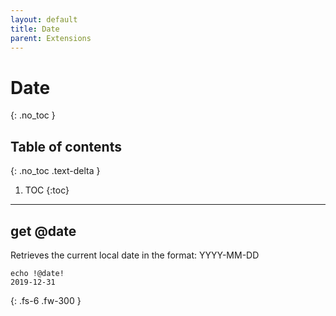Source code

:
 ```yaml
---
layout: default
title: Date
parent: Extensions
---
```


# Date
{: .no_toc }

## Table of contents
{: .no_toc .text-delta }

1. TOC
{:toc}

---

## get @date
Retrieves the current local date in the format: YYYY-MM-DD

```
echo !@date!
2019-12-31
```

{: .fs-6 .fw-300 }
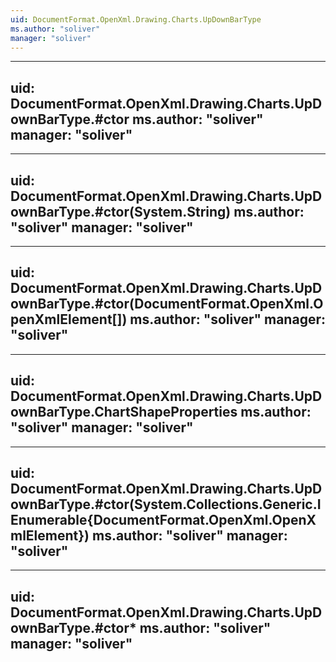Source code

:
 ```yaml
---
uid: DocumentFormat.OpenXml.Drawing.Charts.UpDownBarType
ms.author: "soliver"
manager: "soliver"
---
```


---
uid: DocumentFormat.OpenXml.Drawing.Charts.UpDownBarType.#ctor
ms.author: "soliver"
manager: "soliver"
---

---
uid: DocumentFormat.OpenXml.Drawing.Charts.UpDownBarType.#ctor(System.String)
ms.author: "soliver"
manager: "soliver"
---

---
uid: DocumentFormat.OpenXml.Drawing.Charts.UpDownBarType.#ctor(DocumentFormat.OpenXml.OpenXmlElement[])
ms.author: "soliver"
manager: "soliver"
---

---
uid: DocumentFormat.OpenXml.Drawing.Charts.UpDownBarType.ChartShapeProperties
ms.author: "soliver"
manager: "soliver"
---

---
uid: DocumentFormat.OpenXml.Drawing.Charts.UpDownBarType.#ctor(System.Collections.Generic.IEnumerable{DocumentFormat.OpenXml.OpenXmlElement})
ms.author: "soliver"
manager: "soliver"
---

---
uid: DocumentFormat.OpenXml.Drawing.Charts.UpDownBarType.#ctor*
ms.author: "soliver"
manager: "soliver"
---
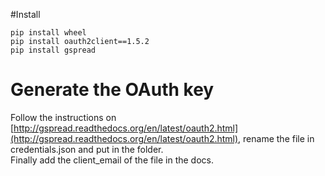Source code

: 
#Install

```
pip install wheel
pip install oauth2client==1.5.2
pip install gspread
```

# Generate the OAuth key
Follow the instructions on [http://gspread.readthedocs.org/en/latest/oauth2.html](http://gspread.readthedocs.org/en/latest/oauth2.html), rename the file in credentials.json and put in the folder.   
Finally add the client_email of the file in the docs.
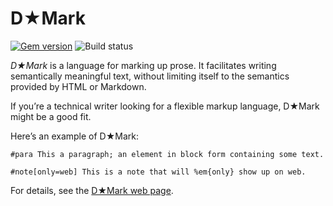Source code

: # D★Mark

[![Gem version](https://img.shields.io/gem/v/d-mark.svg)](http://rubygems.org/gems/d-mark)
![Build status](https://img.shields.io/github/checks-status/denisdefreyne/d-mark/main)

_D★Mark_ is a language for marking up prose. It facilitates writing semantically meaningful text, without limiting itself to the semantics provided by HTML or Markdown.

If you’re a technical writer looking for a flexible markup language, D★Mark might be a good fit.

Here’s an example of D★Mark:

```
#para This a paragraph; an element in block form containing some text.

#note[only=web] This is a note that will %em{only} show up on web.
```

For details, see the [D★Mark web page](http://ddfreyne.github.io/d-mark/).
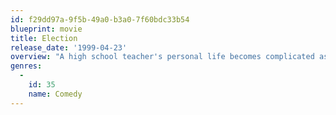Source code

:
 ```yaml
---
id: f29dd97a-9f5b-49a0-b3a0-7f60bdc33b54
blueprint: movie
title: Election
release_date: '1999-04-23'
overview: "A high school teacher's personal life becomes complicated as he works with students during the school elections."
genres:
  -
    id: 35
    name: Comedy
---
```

▶ [AIM OF THE TASK]: Everything in the records should be repeated exactly except the images.

▶ [ANSWER TO THIS TASK]:
Source code

:
 ```yaml
---
layout: default
title: Date
parent: Extensions
---
```


# Date
{: .no_toc }

## Table of contents
{: .no_toc .text-delta }

1. TOC
{:toc}

---

## get @date
Retrieves the current local date in the format: YYYY-MM-DD

```
echo !@date!
2019-12-31
```

{: .fs-6 .fw-300 }
Source code

:
 ```yaml
---
uid: DocumentFormat.OpenXml.Drawing.Charts.UpDownBarType
ms.author: "soliver"
manager: "soliver"
---
```


---
uid: DocumentFormat.OpenXml.Drawing.Charts.UpDownBarType.#ctor
ms.author: "soliver"
manager: "soliver"
---

---
uid: DocumentFormat.OpenXml.Drawing.Charts.UpDownBarType.#ctor(System.String)
ms.author: "soliver"
manager: "soliver"
---

---
uid: DocumentFormat.OpenXml.Drawing.Charts.UpDownBarType.#ctor(DocumentFormat.OpenXml.OpenXmlElement[])
ms.author: "soliver"
manager: "soliver"
---

---
uid: DocumentFormat.OpenXml.Drawing.Charts.UpDownBarType.ChartShapeProperties
ms.author: "soliver"
manager: "soliver"
---

---
uid: DocumentFormat.OpenXml.Drawing.Charts.UpDownBarType.#ctor(System.Collections.Generic.IEnumerable{DocumentFormat.OpenXml.OpenXmlElement})
ms.author: "soliver"
manager: "soliver"
---

---
uid: DocumentFormat.OpenXml.Drawing.Charts.UpDownBarType.#ctor*
ms.author: "soliver"
manager: "soliver"
---
Source code

: 
#Install

```
pip install wheel
pip install oauth2client==1.5.2
pip install gspread
```

# Generate the OAuth key
Follow the instructions on [http://gspread.readthedocs.org/en/latest/oauth2.html](http://gspread.readthedocs.org/en/latest/oauth2.html), rename the file in credentials.json and put in the folder.   
Finally add the client_email of the file in the docs.
Source code

: # D★Mark

[![Gem version](https://img.shields.io/gem/v/d-mark.svg)](http://rubygems.org/gems/d-mark)
![Build status](https://img.shields.io/github/checks-status/denisdefreyne/d-mark/main)

_D★Mark_ is a language for marking up prose. It facilitates writing semantically meaningful text, without limiting itself to the semantics provided by HTML or Markdown.

If you’re a technical writer looking for a flexible markup language, D★Mark might be a good fit.

Here’s an example of D★Mark:

```
#para This a paragraph; an element in block form containing some text.

#note[only=web] This is a note that will %em{only} show up on web.
```

For details, see the [D★Mark web page](http://ddfreyne.github.io/d-mark/).
Source code

:
 ```yaml
---
id: f29dd97a-9f5b-49a0-b3a0-7f60bdc33b54
blueprint: movie
title: Election
release_date: '1999-04-23'
overview: "A high school teacher's personal life becomes complicated as he works with students during the school elections."
genres:
  -
    id: 35
    name: Comedy
---
```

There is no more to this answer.